**LISTED ENTRIES**
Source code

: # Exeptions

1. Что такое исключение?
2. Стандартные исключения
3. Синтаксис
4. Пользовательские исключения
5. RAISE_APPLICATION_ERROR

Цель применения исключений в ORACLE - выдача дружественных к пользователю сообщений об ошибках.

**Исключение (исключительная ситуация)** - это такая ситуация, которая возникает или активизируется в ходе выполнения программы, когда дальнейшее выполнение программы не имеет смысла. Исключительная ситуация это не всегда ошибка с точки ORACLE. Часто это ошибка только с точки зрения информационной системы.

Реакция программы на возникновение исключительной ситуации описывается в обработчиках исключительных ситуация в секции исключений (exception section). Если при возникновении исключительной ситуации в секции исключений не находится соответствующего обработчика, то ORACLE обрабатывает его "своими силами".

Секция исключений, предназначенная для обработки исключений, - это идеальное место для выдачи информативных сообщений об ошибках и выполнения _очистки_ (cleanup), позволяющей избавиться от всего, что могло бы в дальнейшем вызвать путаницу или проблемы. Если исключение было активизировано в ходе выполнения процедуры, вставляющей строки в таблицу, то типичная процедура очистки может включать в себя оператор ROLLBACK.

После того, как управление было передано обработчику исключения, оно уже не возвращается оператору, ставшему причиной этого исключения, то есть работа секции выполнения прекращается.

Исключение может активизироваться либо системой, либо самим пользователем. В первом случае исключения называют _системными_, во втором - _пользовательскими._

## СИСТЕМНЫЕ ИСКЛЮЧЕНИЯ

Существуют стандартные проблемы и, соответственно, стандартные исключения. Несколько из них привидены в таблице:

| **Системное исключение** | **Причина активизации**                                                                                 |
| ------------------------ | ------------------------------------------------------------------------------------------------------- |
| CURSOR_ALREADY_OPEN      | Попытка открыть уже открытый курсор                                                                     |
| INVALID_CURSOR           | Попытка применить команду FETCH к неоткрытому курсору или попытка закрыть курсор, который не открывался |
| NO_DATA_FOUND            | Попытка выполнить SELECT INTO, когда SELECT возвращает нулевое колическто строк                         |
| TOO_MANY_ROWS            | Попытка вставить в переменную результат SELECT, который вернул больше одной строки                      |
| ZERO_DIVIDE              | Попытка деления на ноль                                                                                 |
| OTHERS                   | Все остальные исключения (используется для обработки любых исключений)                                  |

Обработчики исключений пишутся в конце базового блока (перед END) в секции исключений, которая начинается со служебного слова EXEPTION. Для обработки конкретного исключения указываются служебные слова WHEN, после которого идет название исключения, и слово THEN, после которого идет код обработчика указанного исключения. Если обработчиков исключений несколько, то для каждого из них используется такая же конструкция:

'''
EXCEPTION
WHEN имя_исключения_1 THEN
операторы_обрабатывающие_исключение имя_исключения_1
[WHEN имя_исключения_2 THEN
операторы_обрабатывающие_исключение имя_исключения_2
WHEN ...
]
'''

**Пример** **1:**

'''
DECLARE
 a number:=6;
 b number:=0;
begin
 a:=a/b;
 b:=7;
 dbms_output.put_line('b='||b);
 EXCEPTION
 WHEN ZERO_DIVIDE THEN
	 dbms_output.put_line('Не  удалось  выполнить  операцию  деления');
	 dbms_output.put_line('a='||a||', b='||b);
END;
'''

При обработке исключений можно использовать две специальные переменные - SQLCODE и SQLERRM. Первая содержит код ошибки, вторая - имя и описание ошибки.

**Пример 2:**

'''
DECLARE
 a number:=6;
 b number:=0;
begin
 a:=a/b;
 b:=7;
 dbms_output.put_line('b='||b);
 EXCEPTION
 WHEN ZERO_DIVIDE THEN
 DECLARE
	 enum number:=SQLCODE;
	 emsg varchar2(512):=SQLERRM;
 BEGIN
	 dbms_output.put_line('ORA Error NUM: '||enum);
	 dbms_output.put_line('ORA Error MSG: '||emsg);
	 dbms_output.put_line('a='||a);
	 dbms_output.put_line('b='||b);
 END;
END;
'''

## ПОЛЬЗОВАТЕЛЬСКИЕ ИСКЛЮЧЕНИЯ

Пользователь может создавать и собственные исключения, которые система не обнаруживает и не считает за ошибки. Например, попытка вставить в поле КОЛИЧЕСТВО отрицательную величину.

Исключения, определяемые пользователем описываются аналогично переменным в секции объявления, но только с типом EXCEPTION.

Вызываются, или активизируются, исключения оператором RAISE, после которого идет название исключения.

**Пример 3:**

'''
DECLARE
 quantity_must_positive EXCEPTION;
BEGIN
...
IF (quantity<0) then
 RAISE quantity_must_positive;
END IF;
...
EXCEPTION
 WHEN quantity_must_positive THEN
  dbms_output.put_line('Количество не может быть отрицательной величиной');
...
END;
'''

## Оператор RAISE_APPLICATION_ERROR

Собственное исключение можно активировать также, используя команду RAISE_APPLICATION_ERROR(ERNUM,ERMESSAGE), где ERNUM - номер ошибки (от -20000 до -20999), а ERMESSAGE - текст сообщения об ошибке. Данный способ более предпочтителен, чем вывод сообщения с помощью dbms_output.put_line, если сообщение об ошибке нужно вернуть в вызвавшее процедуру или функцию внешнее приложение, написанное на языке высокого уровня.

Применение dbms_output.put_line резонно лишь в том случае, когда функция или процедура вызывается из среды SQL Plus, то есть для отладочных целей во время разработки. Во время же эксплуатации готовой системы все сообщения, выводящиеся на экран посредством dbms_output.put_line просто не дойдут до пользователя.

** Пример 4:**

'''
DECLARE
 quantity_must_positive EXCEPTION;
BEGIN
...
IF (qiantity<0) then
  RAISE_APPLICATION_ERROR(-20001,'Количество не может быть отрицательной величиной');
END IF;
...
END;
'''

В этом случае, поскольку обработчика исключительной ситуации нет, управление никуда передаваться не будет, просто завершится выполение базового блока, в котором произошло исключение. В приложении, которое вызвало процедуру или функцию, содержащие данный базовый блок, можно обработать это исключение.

**BRIEF**
Take each record above and return it verbatim.

**ANSWER TO THIS PROBLEM**
Source code

: # Exeptions

1. Что такое исключение?
2. Стандартные исключения
3. Синтаксис
4. Пользовательские исключения
5. RAISE_APPLICATION_ERROR

Цель применения исключений в ORACLE - выдача дружественных к пользователю сообщений об ошибках.

**Исключение (исключительная ситуация)** - это такая ситуация, которая возникает или активизируется в ходе выполнения программы, когда дальнейшее выполнение программы не имеет смысла. Исключительная ситуация это не всегда ошибка с точки ORACLE. Часто это ошибка только с точки зрения информационной системы.

Реакция программы на возникновение исключительной ситуации описывается в обработчиках исключительных ситуация в секции исключений (exception section). Если при возникновении исключительной ситуации в секции исключений не находится соответствующего обработчика, то ORACLE обрабатывает его "своими силами".

Секция исключений, предназначенная для обработки исключений, - это идеальное место для выдачи информативных сообщений об ошибках и выполнения _очистки_ (cleanup), позволяющей избавиться от всего, что могло бы в дальнейшем вызвать путаницу или проблемы. Если исключение было активизировано в ходе выполнения процедуры, вставляющей строки в таблицу, то типичная процедура очистки может включать в себя оператор ROLLBACK.

После того, как управление было передано обработчику исключения, оно уже не возвращается оператору, ставшему причиной этого исключения, то есть работа секции выполнения прекращается.

Исключение может активизироваться либо системой, либо самим пользователем. В первом случае исключения называют _системными_, во втором - _пользовательскими._

## СИСТЕМНЫЕ ИСКЛЮЧЕНИЯ

Существуют стандартные проблемы и, соответственно, стандартные исключения. Несколько из них привидены в таблице:

| **Системное исключение** | **Причина активизации**                                                                                 |
| ------------------------ | ------------------------------------------------------------------------------------------------------- |
| CURSOR_ALREADY_OPEN      | Попытка открыть уже открытый курсор                                                                     |
| INVALID_CURSOR           | Попытка применить команду FETCH к неоткрытому курсору или попытка закрыть курсор, который не открывался |
| NO_DATA_FOUND            | Попытка выполнить SELECT INTO, когда SELECT возвращает нулевое колическто строк                         |
| TOO_MANY_ROWS            | Попытка вставить в переменную результат SELECT, который вернул больше одной строки                      |
| ZERO_DIVIDE              | Попытка деления на ноль                                                                                 |
| OTHERS                   | Все остальные исключения (используется для обработки любых исключений)                                  |

Обработчики исключений пишутся в конце базового блока (перед END) в секции исключений, которая начинается со служебного слова EXEPTION. Для обработки конкретного исключения указываются служебные слова WHEN, после которого идет название исключения, и слово THEN, после которого идет код обработчика указанного исключения. Если обработчиков исключений несколько, то для каждого из них используется такая же конструкция:

'''
EXCEPTION
WHEN имя_исключения_1 THEN
операторы_обрабатывающие_исключение имя_исключения_1
[WHEN имя_исключения_2 THEN
операторы_обрабатывающие_исключение имя_исключения_2
WHEN ...
]
'''

**Пример** **1:**

'''
DECLARE
 a number:=6;
 b number:=0;
begin
 a:=a/b;
 b:=7;
 dbms_output.put_line('b='||b);
 EXCEPTION
 WHEN ZERO_DIVIDE THEN
	 dbms_output.put_line('Не  удалось  выполнить  операцию  деления');
	 dbms_output.put_line('a='||a||', b='||b);
END;
'''

При обработке исключений можно использовать две специальные переменные - SQLCODE и SQLERRM. Первая содержит код ошибки, вторая - имя и описание ошибки.

**Пример 2:**

'''
DECLARE
 a number:=6;
 b number:=0;
begin
 a:=a/b;
 b:=7;
 dbms_output.put_line('b='||b);
 EXCEPTION
 WHEN ZERO_DIVIDE THEN
 DECLARE
	 enum number:=SQLCODE;
	 emsg varchar2(512):=SQLERRM;
 BEGIN
	 dbms_output.put_line('ORA Error NUM: '||enum);
	 dbms_output.put_line('ORA Error MSG: '||emsg);
	 dbms_output.put_line('a='||a);
	 dbms_output.put_line('b='||b);
 END;
END;
'''

## ПОЛЬЗОВАТЕЛЬСКИЕ ИСКЛЮЧЕНИЯ

Пользователь может создавать и собственные исключения, которые система не обнаруживает и не считает за ошибки. Например, попытка вставить в поле КОЛИЧЕСТВО отрицательную величину.

Исключения, определяемые пользователем описываются аналогично переменным в секции объявления, но только с типом EXCEPTION.

Вызываются, или активизируются, исключения оператором RAISE, после которого идет название исключения.

**Пример 3:**

'''
DECLARE
 quantity_must_positive EXCEPTION;
BEGIN
...
IF (quantity<0) then
 RAISE quantity_must_positive;
END IF;
...
EXCEPTION
 WHEN quantity_must_positive THEN
  dbms_output.put_line('Количество не может быть отрицательной величиной');
...
END;
'''

## Оператор RAISE_APPLICATION_ERROR

Собственное исключение можно активировать также, используя команду RAISE_APPLICATION_ERROR(ERNUM,ERMESSAGE), где ERNUM - номер ошибки (от -20000 до -20999), а ERMESSAGE - текст сообщения об ошибке. Данный способ более предпочтителен, чем вывод сообщения с помощью dbms_output.put_line, если сообщение об ошибке нужно вернуть в вызвавшее процедуру или функцию внешнее приложение, написанное на языке высокого уровня.

Применение dbms_output.put_line резонно лишь в том случае, когда функция или процедура вызывается из среды SQL Plus, то есть для отладочных целей во время разработки. Во время же эксплуатации готовой системы все сообщения, выводящиеся на экран посредством dbms_output.put_line просто не дойдут до пользователя.

** Пример 4:**

'''
DECLARE
 quantity_must_positive EXCEPTION;
BEGIN
...
IF (qiantity<0) then
  RAISE_APPLICATION_ERROR(-20001,'Количество не может быть отрицательной величиной');
END IF;
...
END;
'''

В этом случае, поскольку обработчика исключительной ситуации нет, управление никуда передаваться не будет, просто завершится выполение базового блока, в котором произошло исключение. В приложении, которое вызвало процедуру или функцию, содержащие данный базовый блок, можно обработать это исключение.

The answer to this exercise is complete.